First Chauncy D. Harris Distinguished Lectureship in geography at BYU Nov. 20

A professor of geography at the University of Oregon will give the first Chauncy D. Harris Distinguished Lectureship Thursday, Nov. 20, at 11 a.m. in 250 Spencer W. Kimball Tower on the Brigham Young University campus.

Alexander Murphy, the James F. and Shirley K. Rippey Chair in Liberal Arts and Sciences at the University of Oregon, will give two lectures, both sponsored by the BYU Geography Department.

Thursday's lecture is titled "Coping With a Changing World" and will focus on the current relevance of political geography.

The second lecture will discuss transboundary issues in Europe and will be Friday, Nov. 21, at 9 a.m. in 250 Spencer W. Kimball Tower. The second lecture is co-sponsored by BYU's Center for the Study of Europe.

The lectureship was established by the BYU Geography Department through an endowment from Harris, his wife Edith, their daughter Margaret and her husband Phillip A. Strauss Jr.

The annual lectureship will be given by a distinguished geographer who will spend a few days on campus lecturing, teaching, advising and visiting with students and faculty in the department.

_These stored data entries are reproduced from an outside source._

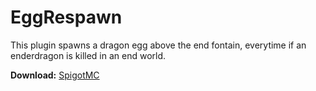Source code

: # EggRespawn
This plugin spawns a dragon egg above the end fontain, everytime if an enderdragon is killed in an end world.

**Download:** [SpigotMC](https://www.spigotmc.org/resources/eggrespawn-a-simple-plugin-which-respawns-the-dragon-egg.72296/)
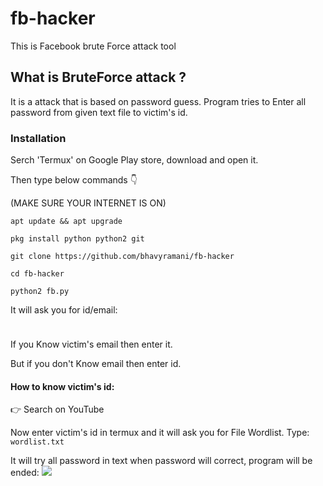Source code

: # fb-hacker

This is Facebook brute Force attack tool

## What is BruteForce attack ?

It is a attack that is based on password guess.
Program tries to Enter all password from given text file to victim's id.

### Installation

Serch 'Termux' on Google Play store, download and open it.

Then type below commands 👇

(MAKE SURE YOUR INTERNET IS ON)

`apt update && apt upgrade`

`pkg install python python2 git`

`git clone https://github.com/bhavyramani/fb-hacker`

`cd fb-hacker`

`python2 fb.py`

It will ask you for id/email:

<img src="https://user-images.githubusercontent.com/69421006/94422946-7939e100-01a5-11eb-8f4e-17190a848b6c.jpg" style="width:10px;height:10px">

If you Know victim's email then enter it.

But if you don't Know email then enter id.

#### How to know victim's id:

👉 Search on YouTube

Now enter victim's id in termux and it will ask you for File Wordlist.
Type:
`wordlist.txt`

It will try all password in text when password will correct, program will be ended:
<img src="https://user-images.githubusercontent.com/69421006/94423588-7c819c80-01a6-11eb-8681-f7f07d1e2fb8.jpg">



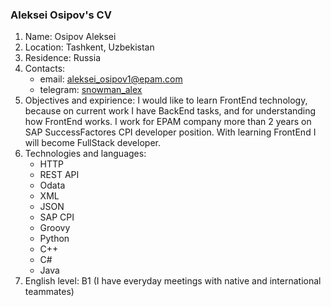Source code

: ### Aleksei Osipov's CV
1. Name: Osipov Aleksei
2. Location: Tashkent, Uzbekistan
3. Residence: Russia
4. Contacts: 
    + email: aleksei_osipov1@epam.com
    + telegram: [snowman_alex](https://t.me/Snowman_alex)
 5. Objectives and expirience: I would like to learn FrontEnd technology, because on current work I have BackEnd tasks, and for understanding how FrontEnd works. I work for EPAM company more than 2 years on SAP SuccessFactores CPI developer position. With learning FrontEnd I will become FullStack developer.
 6. Technologies and languages:
    + HTTP
    + REST API
    + Odata
    + XML
    + JSON
    + SAP CPI
    + Groovy
    + Python
    + C++
    + C#
    + Java
 7.  English level: B1 (I have everyday meetings with native and international teammates)
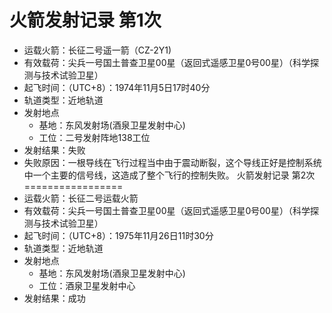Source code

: 火箭发射记录 第1次
================
* 运载火箭：长征二号遥一箭（CZ-2Y1)
* 有效载荷：尖兵一号国土普查卫星00星（返回式遥感卫星0号00星）（科学探测与技术试验卫星）
* 起飞时间：（UTC+8）：1974年11月5日17时40分
* 轨道类型：近地轨道
* 发射地点
  * 基地：东风发射场(酒泉卫星发射中心)
  * 工位：二号发射阵地138工位
* 发射结果：失败
* 失败原因：一根导线在飞行过程当中由于震动断裂，这个导线正好是控制系统中一个主要的信号线，这造成了整个飞行的控制失败。
火箭发射记录 第2次
=================
* 运载火箭：长征二号运载火箭
* 有效载荷：尖兵一号国土普查卫星00星（返回式遥感卫星0号00星）（科学探测与技术试验卫星）
* 起飞时间：（UTC+8）：1975年11月26日11时30分
* 轨道类型：近地轨道
* 发射地点  
  * 基地：东风发射场(酒泉卫星发射中心)  
  * 工位：酒泉卫星发射中心
* 发射结果：成功
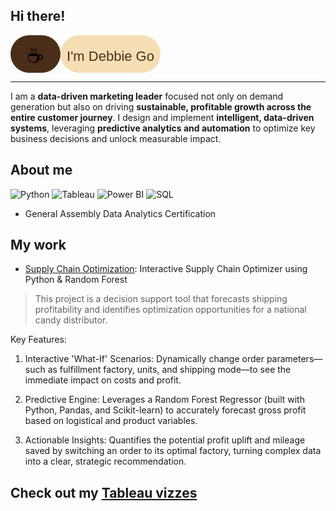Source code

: ## Hi there! 

<svg xmlns="http://www.w3.org/2000/svg" width="240" height="60" viewBox="0 0 240 60">
  <!-- Left section (mocha background, pill shape) -->
  <rect width="80" height="60" rx="30" fill="#4B2E19"/>
  
  <!-- Right section (latte background, pill shape) -->
  <rect x="80" width="160" height="60" rx="30" fill="#F5DEB3"/>
  
  <!-- Coffee cup -->
  <text x="40" y="35" font-size="32" text-anchor="middle" dominant-baseline="middle">
    ☕️
  </text>
  
  <!-- Name -->
  <text x="160" y="35" font-size="22" font-family="Arial, sans-serif" fill="#4B2E19" text-anchor="middle" dominant-baseline="middle">
    I'm Debbie Go
  </text>
</svg>




---

I am a **data-driven marketing leader** focused not only on demand generation but also on driving **sustainable, profitable growth across the entire customer journey**. I design and implement **intelligent, data-driven systems**, leveraging **predictive analytics and automation** to optimize key business decisions and unlock measurable impact.


## About me

![Python](https://img.shields.io/badge/Python-FFD43B?style=flat-square&logo=python&logoColor=blue)
![Tableau](https://img.shields.io/badge/Tableau-E97627?style=flat-square&logo=tableau&logoColor=white)
![Power BI](https://img.shields.io/badge/Power%20BI-F2C811?style=flat-square&logo=powerbi&logoColor=black)
![SQL](https://img.shields.io/badge/SQL-00758F?style=flat-square&logoColor=white)

* General Assembly Data Analytics Certification

## My work

* [Supply Chain Optimization](https://github.com/DebbieGo/SupplyChain_Optimization.github.io): Interactive Supply Chain Optimizer using Python & Random Forest

> This project is a decision support tool that forecasts shipping profitability and identifies optimization   opportunities for a national candy distributor.

 Key Features:

1. Interactive 'What-If' Scenarios: Dynamically change order parameters—such as fulfillment factory, units, and shipping mode—to see the immediate impact on costs and profit.

2. Predictive Engine: Leverages a Random Forest Regressor (built with Python, Pandas, and Scikit-learn) to accurately forecast gross profit based on logistical and product variables.

3. Actionable Insights: Quantifies the potential profit uplift and mileage saved by switching an order to its optimal factory, turning complex data into a clear, strategic recommendation.

## Check out my [Tableau vizzes](https://public.tableau.com/app/profile/debbie.go/vizzes)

Harris graduated from BYU in 1933 at the age of 19. He was BYU's first Rhodes Scholar and was also valedictorian of his graduating class. He earned a second bachelor's degree in geography from Oxford and a doctorate degree in geography from the University of Chicago.

He has taught at Indiana University, the University of Nebraska, and the University of Chicago. His work on urban geography and the geography of Russia is highly regarded in the academic community.

Harris is the son of Franklin S. Harris, who served as president of BYU from 1921-45.

Murphy was a student of Harris at the University of Chicago and is now serving as president of the Association of American Geographers. He is widely noted for his work on Belgium, European integration, minority group aspirations and the evolving nature of the state.